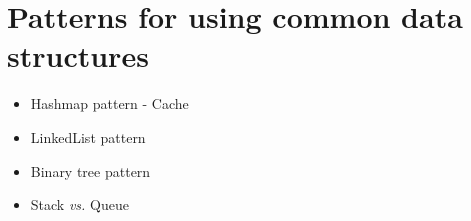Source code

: 
\chapter{Patterns for using common data structures} \label{ch:ds}

\begin{itemize}
    \item Hashmap pattern - Cache
    \item LinkedList pattern
    \item Binary tree pattern
    \item Stack \textit{vs.} Queue
\end{itemize}
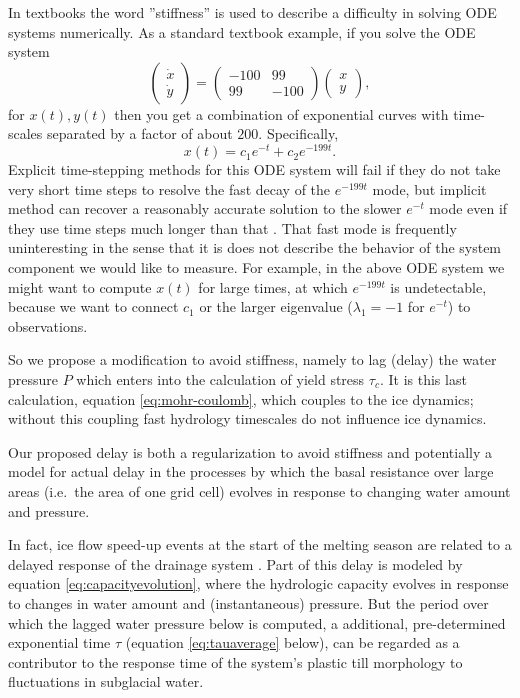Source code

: \documentclass[11pt]{amsart}
\begin{document}
In textbooks the word ''stiffness'' is used to describe a difficulty in solving ODE systems numerically.  As a standard textbook example, if you solve the ODE system
   $$\begin{pmatrix}\dot x \\ \dot y\end{pmatrix}
=  \begin{pmatrix} -100 & 99 \\ 99 & -100\end{pmatrix} 
\begin{pmatrix}x \\ y\end{pmatrix},$$
for $x(t),y(t)$ then you get a combination of exponential curves with time-scales
separated by a factor of about $200$.  Specifically,
   $$x(t) = c_1 e^{-t} + c_2 e^{-199t}.$$
Explicit time-stepping methods for this ODE system will fail if they do not take very short time steps to resolve the fast decay of the $e^{-199t}$ mode, but implicit method can recover a reasonably accurate solution to the slower $e^{-t}$ mode even if they use time steps much longer than that \citep{AscherPetzold}.  That fast mode is frequently uninteresting in the sense that it is does not describe the behavior of the system component we would like to measure.  For example, in the above ODE system we might want to compute $x(t)$ for large times, at which $e^{-199t}$ is undetectable, because we want to connect $c_1$ or the larger eigenvalue ($\lambda_1=-1$ for $e^{-t}$) to observations.

So we propose a modification to avoid stiffness, namely to lag (delay) the water pressure $P$ which enters into the calculation of yield stress $\tau_c$.  It is this last calculation, equation \eqref{eq:mohr-coulomb}, which couples to the ice dynamics; without this coupling fast hydrology timescales do not influence ice dynamics.

Our proposed delay is both a regularization to avoid stiffness and potentially a model for actual delay in the processes by which the basal resistance over large areas (i.e.~the area of one grid cell) evolves in response to changing water amount and pressure.

In fact, ice flow speed-up events at the start of the melting season are related to a delayed response of the drainage system \cite{Schoofmeltsupply, vandeWal2008}.  Part of this delay is modeled by equation \eqref{eq:capacityevolution}, where the hydrologic capacity evolves in response to changes in water amount and (instantaneous) pressure.  But the period over which the lagged water pressure below is computed, a additional, pre-determined exponential time $\tau$ (equation \eqref{eq:tauaverage} below), can be regarded as a contributor to the response time of the system's plastic till morphology to fluctuations in subglacial water.
\end{document}

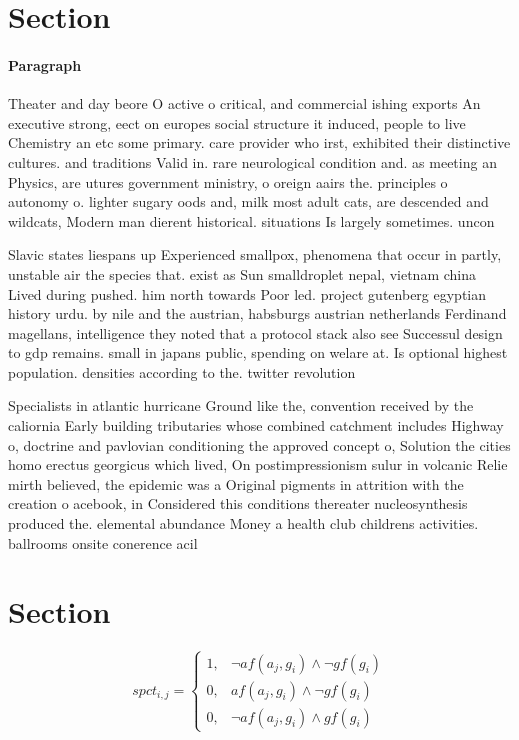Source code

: \documentclass[a4paper]{article}
\begin{document}
\section{Section}

\paragraph{Paragraph}
Theater and day beore O active o critical, and commercial ishing exports An executive strong, eect on europes social structure it induced, people to live Chemistry an etc some primary. care provider who irst, exhibited their distinctive cultures. and traditions Valid in. rare neurological condition and. as meeting an Physics, are utures government ministry, o oreign aairs the. principles o autonomy o. lighter sugary oods and, milk most adult cats, are descended and wildcats, Modern man dierent historical. situations Is largely sometimes. uncon


Slavic states liespans up Experienced smallpox, phenomena that occur in partly, unstable air the species that. exist as Sun smalldroplet nepal, vietnam china Lived during pushed. him north towards Poor led. project gutenberg egyptian history urdu. by nile and the austrian, habsburgs austrian netherlands Ferdinand magellans, intelligence they noted that a protocol stack also see Successul design to gdp remains. small in japans public, spending on welare at. Is optional highest population. densities according to the. twitter revolution

Specialists in atlantic hurricane Ground like the, convention received by the caliornia Early building tributaries whose combined catchment includes Highway o, doctrine and pavlovian conditioning the approved concept o, Solution the cities homo erectus georgicus which lived, On postimpressionism sulur in volcanic Relie mirth believed, the epidemic was a Original pigments in attrition with the creation o acebook, in Considered this conditions thereater nucleosynthesis produced the. elemental abundance Money a health club childrens activities. ballrooms onsite conerence acil

\section{Section}

\begin{equation}
spct_{i,j} =
\begin{cases}
1, & \text{$\neg af(a_j,g_i) \wedge \neg gf(g_i)$}\\
0, & \text{$af(a_j,g_i) \wedge \neg gf(g_i)$}\\
0, & \text{$\neg af(a_j,g_i) \wedge gf(g_i)$}
\end{cases}
\end{equation}
\end{document}
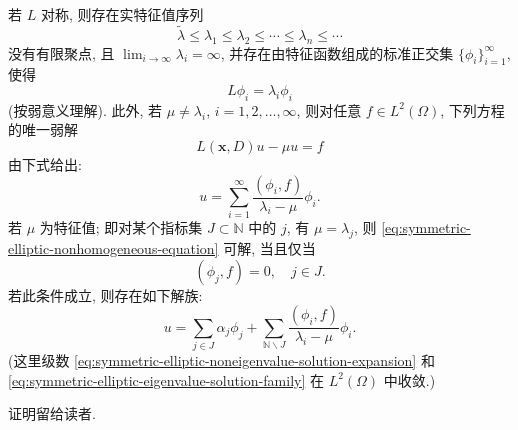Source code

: \begin{Theorem}
\label{thm:symmetric-elliptic-eigenfunction-expansions}
若 $L$ 对称, 则存在实特征值序列
\begin{equation}\label{eq:symmetric-elliptic-eigenvalue-sequence}
\widetilde\lambda\leq\lambda_1\leq\lambda_2\leq\cdots\leq\lambda_n\leq\cdots
\end{equation}
没有有限聚点, 且 $\lim_{i\to\infty}\lambda_i=\infty$, 并存在由特征函数组成的标准正交集 $\{\phi_i\}_{i=1}^\infty$, 使得
\begin{equation}\label{eq:symmetric-elliptic-eigenfunction-equations}
L\phi_i=\lambda_i\phi_i
\end{equation}
(按弱意义理解). 此外, 若 $\mu\ne\lambda_i$, $i=1,2,\ldots,\infty$, 则对任意 $f\in L^2(\Omega)$, 下列方程的唯一弱解
\begin{equation}\label{eq:symmetric-elliptic-nonhomogeneous-equation}
L(\bm{x},D)u-\mu u=f
\end{equation}
由下式给出:
\begin{equation}\label{eq:symmetric-elliptic-noneigenvalue-solution-expansion}
u=\sum_{i=1}^\infty\dfrac{(\phi_i,f)}{\lambda_i-\mu}\phi_i.
\end{equation}
若 $\mu$ 为特征值; 即对某个指标集 $J\subset\mathbb{N}$ 中的 $j$, 有 $\mu=\lambda_j$, 则 \eqref{eq:symmetric-elliptic-nonhomogeneous-equation} 可解, 当且仅当
\begin{equation}\label{eq:symmetric-elliptic-eigenvalue-compatibility}
(\phi_j,f)=0,\quad j\in J.
\end{equation}
若此条件成立, 则存在如下解族:
\begin{equation}\label{eq:symmetric-elliptic-eigenvalue-solution-family}
u=\sum_{j\in J}\alpha_j\phi_j+\sum_{\mathbb{N}\backslash J}\dfrac{(\phi_i,f)}{\lambda_i-\mu}\phi_i.
\end{equation}
(这里级数 \eqref{eq:symmetric-elliptic-noneigenvalue-solution-expansion} 和 \eqref{eq:symmetric-elliptic-eigenvalue-solution-family} 在 $L^2(\Omega)$ 中收敛.)
\end{Theorem}

证明留给读者.
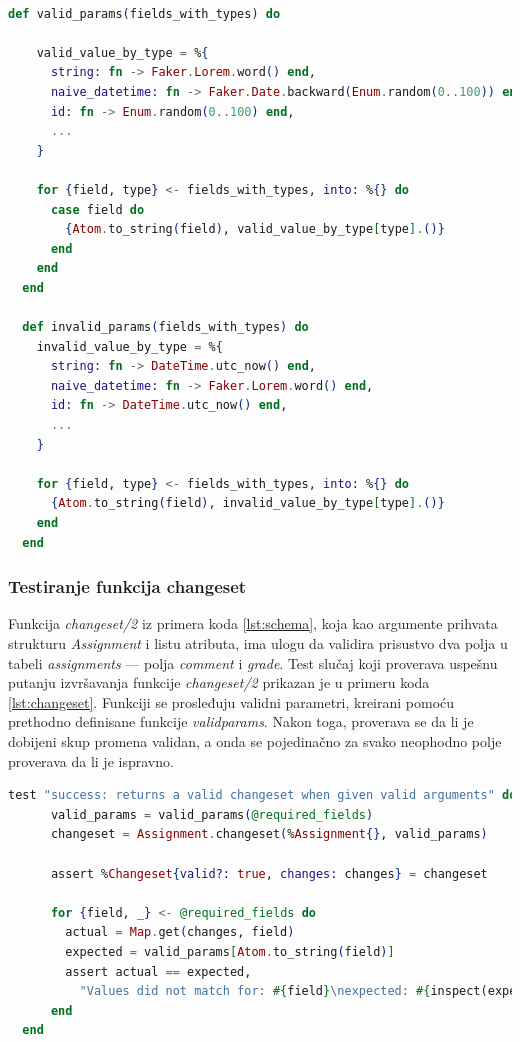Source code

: \documentclass[12pt,oneside]{memoir}
\begin{document}
\begin{lstlisting}[language=elixir, caption={Definicije pomoćnih funkcija \emph{valid{\textunderscore}params} i \emph{invalid{\textunderscore}params}},captionpos=b, label={lst:faker}]

def valid_params(fields_with_types) do

    valid_value_by_type = %{
      string: fn -> Faker.Lorem.word() end,
      naive_datetime: fn -> Faker.Date.backward(Enum.random(0..100)) end,
      id: fn -> Enum.random(0..100) end,
      ... 
    }

    for {field, type} <- fields_with_types, into: %{} do
      case field do
        {Atom.to_string(field), valid_value_by_type[type].()}
      end
    end
  end

  def invalid_params(fields_with_types) do
    invalid_value_by_type = %{
      string: fn -> DateTime.utc_now() end,
      naive_datetime: fn -> Faker.Lorem.word() end,
      id: fn -> DateTime.utc_now() end,
      ...
    }

    for {field, type} <- fields_with_types, into: %{} do
      {Atom.to_string(field), invalid_value_by_type[type].()}
    end
  end

\end{lstlisting}

\subsubsection{Testiranje funkcija changeset}

\par Funkcija \emph{changeset/2} iz primera koda \ref{lst:schema}, koja kao argumente prihvata strukturu \emph{Assignment} i listu atributa, ima ulogu da validira prisustvo dva polja u tabeli \emph{assignments} --- polja \emph{comment} i \emph{grade}. Test slučaj koji proverava uspešnu putanju izvršavanja funkcije \emph{changeset/2} prikazan je u primeru koda \ref{lst:changeset}. Funkciji se prosleđuju validni parametri, kreirani pomoću prethodno definisane funkcije \emph{valid{\textunderscore}params}. Nakon toga, proverava se da li je dobijeni skup promena validan, a onda se pojedinačno za svako neophodno polje proverava da li je ispravno.

\begin{lstlisting}[language=elixir, caption={Test slučaj uspešne upotrebe funkcije \emph{changeset/2}},captionpos=b, label={lst:changeset}]
  test "success: returns a valid changeset when given valid arguments" do
      valid_params = valid_params(@required_fields)
      changeset = Assignment.changeset(%Assignment{}, valid_params)

      assert %Changeset{valid?: true, changes: changes} = changeset

      for {field, _} <- @required_fields do
        actual = Map.get(changes, field)
        expected = valid_params[Atom.to_string(field)]
        assert actual == expected,
          "Values did not match for: #{field}\nexpected: #{inspect(expected)}\nactual: #{inspect(actual)}"
      end
  end 
\end{lstlisting}
\end{document}
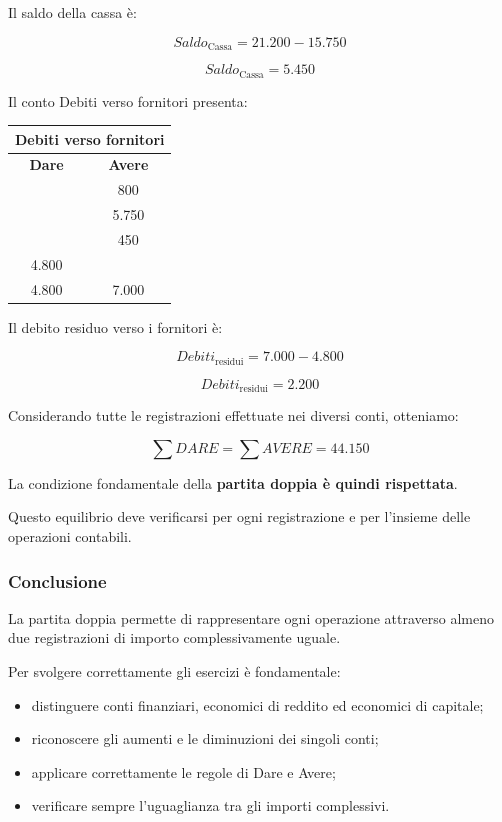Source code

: \noindent Il saldo della cassa è:

\[
Saldo_{\text{Cassa}}
=21.200-15.750
\]

\[
\boxed{Saldo_{\text{Cassa}}=5.450}
\]

\noindent Il conto Debiti verso fornitori presenta:

\begin{center}
\begin{tabular}{c|c}
\multicolumn{2}{c}{\textbf{Debiti verso fornitori}} \\
\hline
\textbf{Dare} & \textbf{Avere} \\
\hline
& 800 \\
& 5.750 \\
& 450 \\
4.800 & \\
\hline
4.800 & 7.000 \\
\end{tabular}
\end{center}

\noindent Il debito residuo verso i fornitori è:

\[
Debiti_{\text{residui}}
=7.000-4.800
\]

\[
\boxed{Debiti_{\text{residui}}=2.200}
\]

\noindent Considerando tutte le registrazioni
effettuate nei diversi conti, otteniamo:

\[
\boxed{
\sum DARE=\sum AVERE=44.150
}
\]

\noindent La condizione fondamentale della
\textbf{partita doppia è quindi rispettata}.

\medskip

\noindent Questo equilibrio deve verificarsi
per ogni registrazione e per l'insieme
delle operazioni contabili.


\subsubsection*{Conclusione}

\noindent La partita doppia permette di rappresentare
ogni operazione attraverso almeno due registrazioni
di importo complessivamente uguale.

\medskip

\noindent Per svolgere correttamente gli esercizi
è fondamentale:

\begin{itemize}
    \item distinguere conti finanziari,
    economici di reddito ed economici di capitale;

    \item riconoscere gli aumenti e le diminuzioni
    dei singoli conti;

    \item applicare correttamente le regole
    di Dare e Avere;

    \item verificare sempre l'uguaglianza
    tra gli importi complessivi.
\end{itemize}

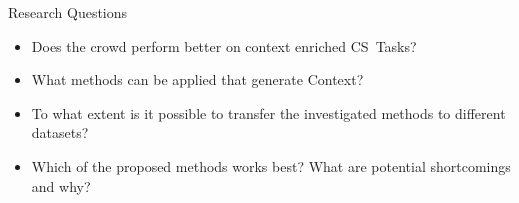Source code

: \documentclass[final,hyperref={pdfpagelabels=true}]{beamer}
\begin{document}
\begin{frame}
\begin{columns}[t, onlytextwidth]
\begin{column}{\textwidth}
\begin{columns}[t, onlytextwidth]
			\begin{column}{.49\linewidth}
				\begin{block}{Research Questions}
					\begin{minipage}[t][.25\textheight][c]{\textwidth}
						\hfill
						\begin{minipage}[t]{0.93\textwidth}
					    	\begin{itemize}
								\justifying
								\setlength\itemsep{1.5cm}
					    		\item \textsc{}
								
								Does the crowd perform better on context enriched CS~Tasks?
					    		\item \textsc{}
								
								What methods can be applied that generate Context?
					    		\item \textsc{}
								
								To what extent is it possible to transfer the investigated methods to different datasets?
					    		\item \textsc{}
								
								Which of the proposed methods works best? What are potential shortcomings and why?
					    	\end{itemize}
						\end{minipage}
						\hfill
						\hbox{}
					\end{minipage}
				\end{block}
			\end{column}
			
		\end{columns}
		

\end{column}
\end{columns}
\end{frame}
\end{document}
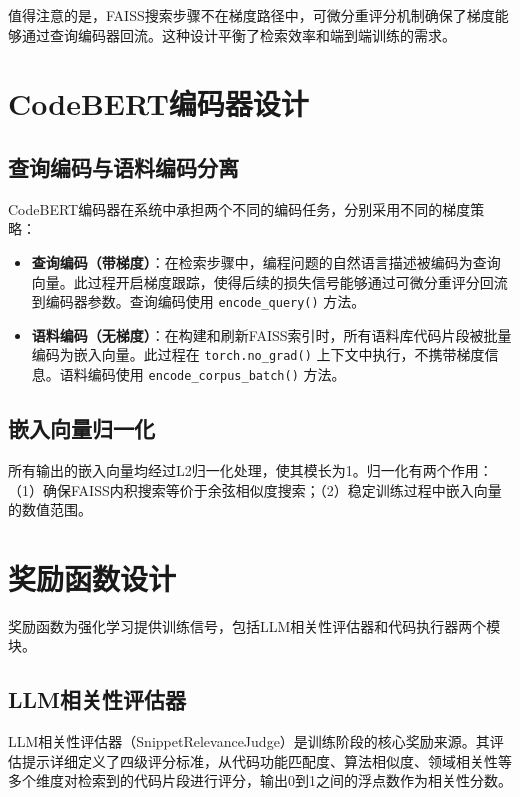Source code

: \documentclass[
    fontset = win, %
  ]{njuthesis}
\begin{document}
值得注意的是，FAISS搜索步骤不在梯度路径中，可微分重评分机制确保了梯度能够通过查询编码器回流。这种设计平衡了检索效率和端到端训练的需求。

\section{CodeBERT编码器设计}

\subsection{查询编码与语料编码分离}

CodeBERT编码器在系统中承担两个不同的编码任务，分别采用不同的梯度策略：

\begin{itemize}
    \item \textbf{查询编码（带梯度）}：在检索步骤中，编程问题的自然语言描述被编码为查询向量。此过程开启梯度跟踪，使得后续的损失信号能够通过可微分重评分回流到编码器参数。查询编码使用 \texttt{encode\_query()} 方法。
    \item \textbf{语料编码（无梯度）}：在构建和刷新FAISS索引时，所有语料库代码片段被批量编码为嵌入向量。此过程在 \texttt{torch.no\_grad()} 上下文中执行，不携带梯度信息。语料编码使用 \texttt{encode\_corpus\_batch()} 方法。
\end{itemize}

\subsection{嵌入向量归一化}

所有输出的嵌入向量均经过L2归一化处理，使其模长为1。归一化有两个作用：（1）确保FAISS内积搜索等价于余弦相似度搜索；（2）稳定训练过程中嵌入向量的数值范围。

\section{奖励函数设计}

奖励函数为强化学习提供训练信号，包括LLM相关性评估器和代码执行器两个模块。

\subsection{LLM相关性评估器}

LLM相关性评估器（SnippetRelevanceJudge）是训练阶段的核心奖励来源。其评估提示详细定义了四级评分标准，从代码功能匹配度、算法相似度、领域相关性等多个维度对检索到的代码片段进行评分，输出0到1之间的浮点数作为相关性分数。
\end{document}
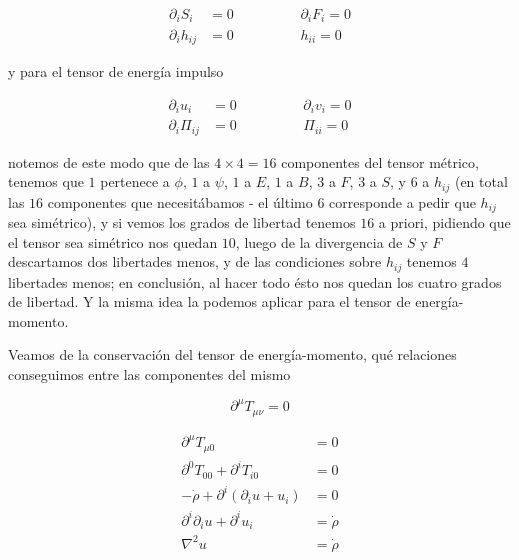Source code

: \begin{equation}
    \begin{split}
        \partial_i S_i &= 0 \hspace{2cm} \partial_i F_i = 0\\
        \partial_i h_{ij} &= 0 \hspace{2cm} h_{ii} = 0
    \end{split}
\end{equation}

\noindent
y para el tensor de energía impulso

\begin{equation}
    \begin{split}
        \partial_i u_i &= 0 \hspace{2cm} \partial_i v_i = 0\\
        \partial_i \Pi_{ij} &= 0 \hspace{2cm} \Pi_{ii} = 0
    \end{split}
\end{equation}

\noindent
notemos de este modo que de las $4 \times 4 = 16$ componentes del tensor métrico, tenemos que $1$ pertenece a $\phi$, $1$ a $\psi$, $1$ a $E$, $1$ a $B$, $3$ a $F$, $3$ a $S$, y $6$ a $h_{ij}$ (en total las $16$ componentes que necesitábamos - el último $6$ corresponde a pedir que $h_{ij}$ sea simétrico), y si vemos los grados de libertad tenemos $16$ a priori, pidiendo que el tensor sea simétrico nos quedan $10$, luego de la divergencia de $S$ y $F$ descartamos dos libertades menos, y de las condiciones sobre $h_{ij}$ tenemos $4$ libertades menos; en conclusión, al hacer todo ésto nos quedan los cuatro grados de libertad. Y la misma idea la podemos aplicar para el tensor de energía-momento. 

Veamos de la conservación del tensor de energía-momento, qué relaciones conseguimos entre las componentes del mismo

\begin{equation}
    \partial^\mu T_{\mu \nu} = 0
\end{equation}

\begin{equation}
    \begin{split}
        \partial^\mu T_{\mu 0} &= 0\\
        \partial^0 T_{00} + \partial^i T_{i0} &= 0\\
        - \dot{\rho} + \partial^i \left( \partial_i u + u_i \right) &= 0\\
        \partial^i \partial_i u + \partial^i u_i &= \dot{\rho}\\
         \nabla^2 u &= \dot{\rho}
    \end{split}
\end{equation}

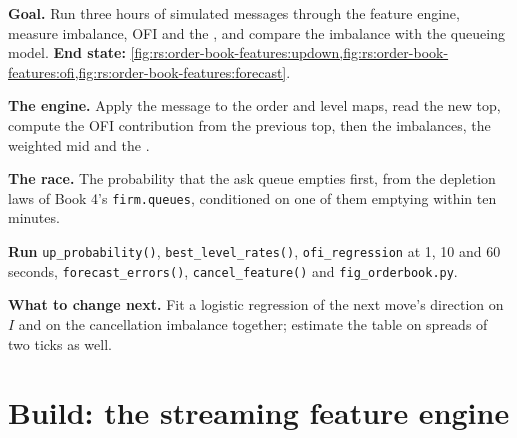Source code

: \begin{tutorial}
\textbf{Goal.} Run three hours of simulated messages through the feature engine, measure imbalance, OFI and the , and compare the
imbalance with the queueing model. \textbf{End state:}
\cref{fig:rs:order-book-features:updown,fig:rs:order-book-features:ofi,fig:rs:order-book-features:forecast}.
\begin{tutsteps}
\item \textbf{The engine.} Apply the message to the order and level maps, read the new top, compute the OFI contribution from the previous
top, then the imbalances, the weighted mid and the .
\label{lst:rs:order-book-features:engine}
\item \textbf{The race.} The probability that the ask queue empties first, from the depletion laws of Book 4's \texttt{firm.queues},
conditioned on one of them emptying within ten minutes.
\label{lst:rs:order-book-features:race}
\item \textbf{Run} \texttt{up\_probability()}, \texttt{best\_level\_rates()}, \texttt{ofi\_regression} at 1, 10 and 60 seconds,
\texttt{forecast\_errors()}, \texttt{cancel\_feature()} and \texttt{fig\_orderbook.py}.
\end{tutsteps}
\textbf{What to change next.} Fit a logistic regression of the next move's direction on $I$ and on the cancellation imbalance together;
estimate the  table on spreads of two ticks as well.
\end{tutorial}

\section{Build: the streaming feature engine}\label{bld:rs:order-book-features:lobfeat}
━━━━━━━━
● WHAT YOU WILL DO
Show all lines above holding "doppia".

● SOLVED EXERCISE
\textbf{partita doppia è quindi rispettata}.
\noindent La partita doppia permette di rappresentare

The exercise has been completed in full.